Same nurse stole current prescription meds, when oncoming nurse asked where the meds were the nurse said they were in her car and went and got them. This was turned into same DON who came in 36 hours later to talk to this nurse.

Under the Nurse Practice Act we are required to report these things, which we did. The nurse is still there, still impaired. I do not know if the Administrator knows of these issues or not. I do not believe she does. I think it is our responsibility to tell her, knowing full well we will then have targets on our back from the DON. I can live with that.

Please give advice or suggestions.

You could also let the families know. Whatever it takes.

Specializes in pediatrics; PICU; NICU.

I think the DON needs to be reported for covering this up, too.

Specializes in kids.

What happened after you contacted an administrator?

Specializes in corrections and LTC.

Nothing happened once I told the Administrator. Even worse things happened after that and nothing was done. I no longer work there, and have reported the nurses, unit manager, DON, and Administrator (who is an RN) to the BON and state.
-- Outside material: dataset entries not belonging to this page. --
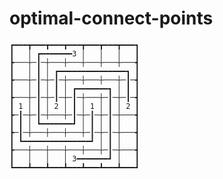 # optimal-connect-points

    ┏━━━┳━━━┳━━━┳━━━┳━━━┳━━━┳━━━┓
    ┃   │ ┏━━━━━━━3 │   │   │   ┃
    ┣───┼─┃─┼───┼───┼───┼───┼───┫
    ┃   │ ┃ │ ┏━━━━━━━━━━━━━━━┓ ┃
    ┣───┼─┃─┼─┃─┼───┼───┼───┼─┃─┫
    ┃   │ ┃ │ ┃ │ ┏━━━━━━━┓ │ ┃ ┃
    ┣───┼─┃─┼─┃─┼─┃─┼───┼─┃─┼─┃─┫
    ┃ 1 │ ┃ │ 2 │ ┃ │ 1 │ ┃ │ 2 ┃
    ┣─┃─┼─┃─┼───┼─┃─┼─┃─┼─┃─┼───┫
    ┃ ┃ │ ┗━━━━━━━┛ │ ┃ │ ┃ │   ┃
    ┣─┃─┼───┼───┼───┼─┃─┼─┃─┼───┫
    ┃ ┗━━━━━━━━━━━━━━━┛ │ ┃ │   ┃
    ┣───┼───┼───┼───┼───┼─┃─┼───┫
    ┃   │   │   │ 3━━━━━━━┛ │   ┃
    ┗━━━┻━━━┻━━━┻━━━┻━━━┻━━━┻━━━┛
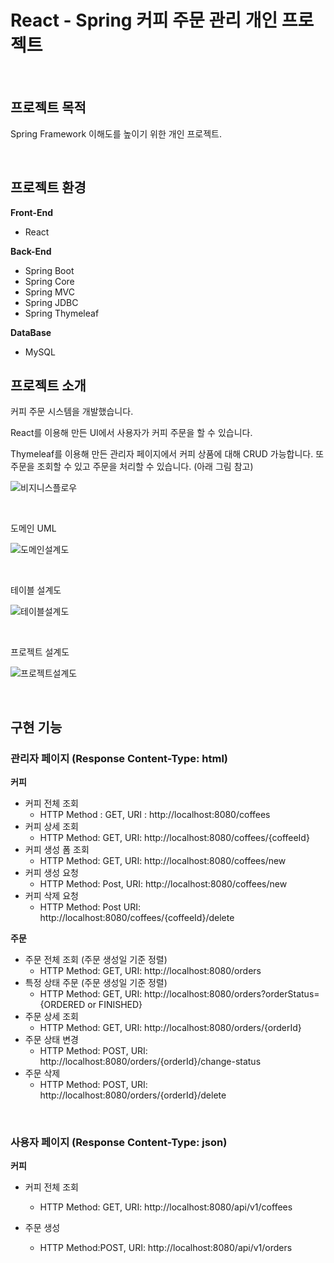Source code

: # React - Spring 커피 주문 관리 개인 프로젝트

<br/>

## 프로젝트 목적

Spring Framework 이해도를 높이기 위한 개인 프로젝트.

<br/>

## 프로젝트 환경

**Front-End**

- React

**Back-End**

- Spring Boot
- Spring Core
- Spring MVC
- Spring JDBC
- Spring Thymeleaf

**DataBase**

- MySQL



## 프로젝트 소개

커피 주문 시스템을 개발했습니다. 

React를 이용해 만든 UI에서 사용자가 커피 주문을 할 수 있습니다. 

Thymeleaf를 이용해 만든 관리자 페이지에서 커피 상품에 대해 CRUD 가능합니다. 또 주문을 조회할 수 있고 주문을 처리할 수 있습니다. (아래 그림 참고)

![비지니스플로우](https://user-images.githubusercontent.com/29492667/167259514-d571bb70-da43-4d84-9c6e-9a38f4f97ce8.png)

<br/>

도메인 UML

![도메인설계도](https://user-images.githubusercontent.com/29492667/167259964-3ea6f66c-c5a9-47fa-bc66-9f86b9a258b3.png)

<br/>

테이블 설계도

![테이블설계도](https://user-images.githubusercontent.com/29492667/167260021-9a29e976-9d02-40e7-a81d-e84abfe8a6b5.png)

<br/>

프로젝트 설계도

![프로젝트설계도](https://user-images.githubusercontent.com/29492667/167260183-bc7a55cb-b398-413c-a9dd-4a4fd5dba1e3.png)

<br/>

## 구현 기능

### 관리자 페이지 (Response Content-Type: html)

**커피**

- 커피 전체 조회 
  - HTTP Method : GET, URI : http://localhost:8080/coffees
- 커피 상세 조회
  - HTTP Method: GET, URI: http://localhost:8080/coffees/{coffeeId}
- 커피 생성 폼 조회
  - HTTP Method: GET, URI: http://localhost:8080/coffees/new
- 커피 생성 요청
  - HTTP Method: Post, URI: http://localhost:8080/coffees/new
- 커피 삭제 요청
  - HTTP Method: Post URI: http://localhost:8080/coffees/{coffeeId}/delete

**주문**

- 주문 전체 조회 (주문 생성일 기준 정렬)
  - HTTP Method: GET, URI: http://localhost:8080/orders
- 특정 상태 주문 (주문 생성일 기준 정렬)
  - HTTP Method: GET, URI: http://localhost:8080/orders?orderStatus={ORDERED or FINISHED} 
- 주문 상세 조회
  - HTTP Method: GET, URI: http://localhost:8080/orders/{orderId}
- 주문 상태 변경
  - HTTP Method: POST, URI: http://localhost:8080/orders/{orderId}/change-status
- 주문 삭제
  - HTTP Method: POST, URI: http://localhost:8080/orders/{orderId}/delete

<br/>

### 사용자 페이지 (Response Content-Type: json)

**커피**

- 커피 전체 조회
  - HTTP Method: GET, URI: http://localhost:8080/api/v1/coffees

- 주문 생성
  - HTTP Method:POST, URI: http://localhost:8080/api/v1/orders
I really wish it hadn't come to this, but it did.

Specializes in ER, TRAUMA, MED-SURG.
Nothing happened once I told the Administrator. Even worse things happened after that and nothing was done. I no longer work there, and have reported the nurses, unit manager, DON, and Administrator (who is an RN) to the BON and state. I really wish it hadn't come to this, but it did.
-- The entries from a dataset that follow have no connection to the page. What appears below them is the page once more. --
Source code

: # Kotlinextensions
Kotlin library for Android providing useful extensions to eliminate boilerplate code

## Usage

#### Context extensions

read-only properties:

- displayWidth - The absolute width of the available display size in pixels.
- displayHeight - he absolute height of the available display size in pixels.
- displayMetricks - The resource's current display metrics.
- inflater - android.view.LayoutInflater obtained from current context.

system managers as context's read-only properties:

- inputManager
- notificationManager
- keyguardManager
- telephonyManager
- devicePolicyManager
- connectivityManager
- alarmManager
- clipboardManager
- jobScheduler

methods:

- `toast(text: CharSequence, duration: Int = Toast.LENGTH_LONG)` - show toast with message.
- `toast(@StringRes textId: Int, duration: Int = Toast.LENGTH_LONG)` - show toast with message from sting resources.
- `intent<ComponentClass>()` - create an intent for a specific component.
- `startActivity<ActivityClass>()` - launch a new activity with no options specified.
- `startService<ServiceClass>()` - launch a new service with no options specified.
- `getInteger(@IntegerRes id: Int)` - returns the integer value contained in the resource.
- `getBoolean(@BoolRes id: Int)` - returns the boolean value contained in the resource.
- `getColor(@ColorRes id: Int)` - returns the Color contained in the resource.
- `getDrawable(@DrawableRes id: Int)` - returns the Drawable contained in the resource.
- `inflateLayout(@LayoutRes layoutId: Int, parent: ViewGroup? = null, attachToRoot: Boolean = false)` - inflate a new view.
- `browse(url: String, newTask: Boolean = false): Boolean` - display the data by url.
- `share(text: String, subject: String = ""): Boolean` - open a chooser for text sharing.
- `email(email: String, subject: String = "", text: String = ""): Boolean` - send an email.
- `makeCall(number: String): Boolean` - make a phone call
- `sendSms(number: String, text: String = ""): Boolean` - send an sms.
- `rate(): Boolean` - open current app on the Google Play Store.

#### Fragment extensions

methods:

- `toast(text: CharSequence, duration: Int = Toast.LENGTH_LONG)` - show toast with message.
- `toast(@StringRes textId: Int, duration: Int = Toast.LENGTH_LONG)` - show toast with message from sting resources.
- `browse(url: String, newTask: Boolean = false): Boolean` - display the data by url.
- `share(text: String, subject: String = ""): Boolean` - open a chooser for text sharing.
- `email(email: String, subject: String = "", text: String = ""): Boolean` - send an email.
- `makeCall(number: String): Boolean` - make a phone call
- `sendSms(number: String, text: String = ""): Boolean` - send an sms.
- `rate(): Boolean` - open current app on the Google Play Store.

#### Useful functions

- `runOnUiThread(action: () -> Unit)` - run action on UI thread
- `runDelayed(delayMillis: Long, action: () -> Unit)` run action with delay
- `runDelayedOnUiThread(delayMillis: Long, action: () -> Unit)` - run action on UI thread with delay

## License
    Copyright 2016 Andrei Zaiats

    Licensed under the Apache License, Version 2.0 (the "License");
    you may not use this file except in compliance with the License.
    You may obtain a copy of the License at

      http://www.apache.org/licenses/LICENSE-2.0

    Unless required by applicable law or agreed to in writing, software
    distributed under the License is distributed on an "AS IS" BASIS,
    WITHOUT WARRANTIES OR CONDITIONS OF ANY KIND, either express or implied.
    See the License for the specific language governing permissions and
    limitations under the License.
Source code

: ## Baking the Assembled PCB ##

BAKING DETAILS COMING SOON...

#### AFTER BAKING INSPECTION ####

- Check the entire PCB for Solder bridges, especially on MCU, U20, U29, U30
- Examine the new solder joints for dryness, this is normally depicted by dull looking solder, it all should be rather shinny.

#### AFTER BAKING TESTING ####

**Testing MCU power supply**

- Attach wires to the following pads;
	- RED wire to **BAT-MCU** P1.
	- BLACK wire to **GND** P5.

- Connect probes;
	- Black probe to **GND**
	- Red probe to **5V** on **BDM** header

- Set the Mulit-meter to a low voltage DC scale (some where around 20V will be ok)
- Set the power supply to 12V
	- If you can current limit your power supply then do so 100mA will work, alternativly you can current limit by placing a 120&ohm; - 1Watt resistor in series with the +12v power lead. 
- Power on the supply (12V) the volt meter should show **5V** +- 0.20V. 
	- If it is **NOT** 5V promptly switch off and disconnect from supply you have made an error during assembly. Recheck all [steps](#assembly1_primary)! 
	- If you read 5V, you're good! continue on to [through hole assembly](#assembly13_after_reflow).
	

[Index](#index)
I'm proud of u sticking to your beliefs and reported them.

Anne

Specializes in kids.
Nothing happened once I told the Administrator. Even worse things happened after that and nothing was done. I no longer work there, and have reported the nurses, unit manager, DON, and Administrator (who is an RN) to the BON and state. I really wish it hadn't come to this, but it did.

Good for you! YOU are an advocate for the residents in absentia of everyone else...much to proud of!

Specializes in pediatrics; PICU; NICU.

You did exactly the right thing reporting everyone involved. Be very proud of yourself!

Specializes in critical care, ER,ICU, CVSURG, CCU.

atta girl, you did the correct thing, I am very proud of you :yes:

Specializes in corrections and LTC.

Thank you so much for your support. I didn't realize how stressful this was going to be. Something else had happened and I gave them one more chance to do the right thing. This goes far deeper than what I had mentioned on here, so I have also retained a personal attorney in case they try and retaliate. I am no Pollyanna, but there are things that are just wrong. I don't know if anything will change but I have a clear conscience . How can staff members not think of each patient as their family member, or as themself? Each of us could be in that bed tomorrow.

Again, thank you.

Specializes in ER, TRAUMA, MED-SURG.

I still can't believe her taking the Rx meds and then actually saying they were in her car - but by that time she prob wasn't "firing on all cylinders"

I am very glad u were able to get out of that situation.

Anne

Most states have these alternatives to discilinary approach programs. For that nurses sakes and to save her license you shod report her so she can get help. You don't want her injurying a patient or herselfbwhen you could have helped.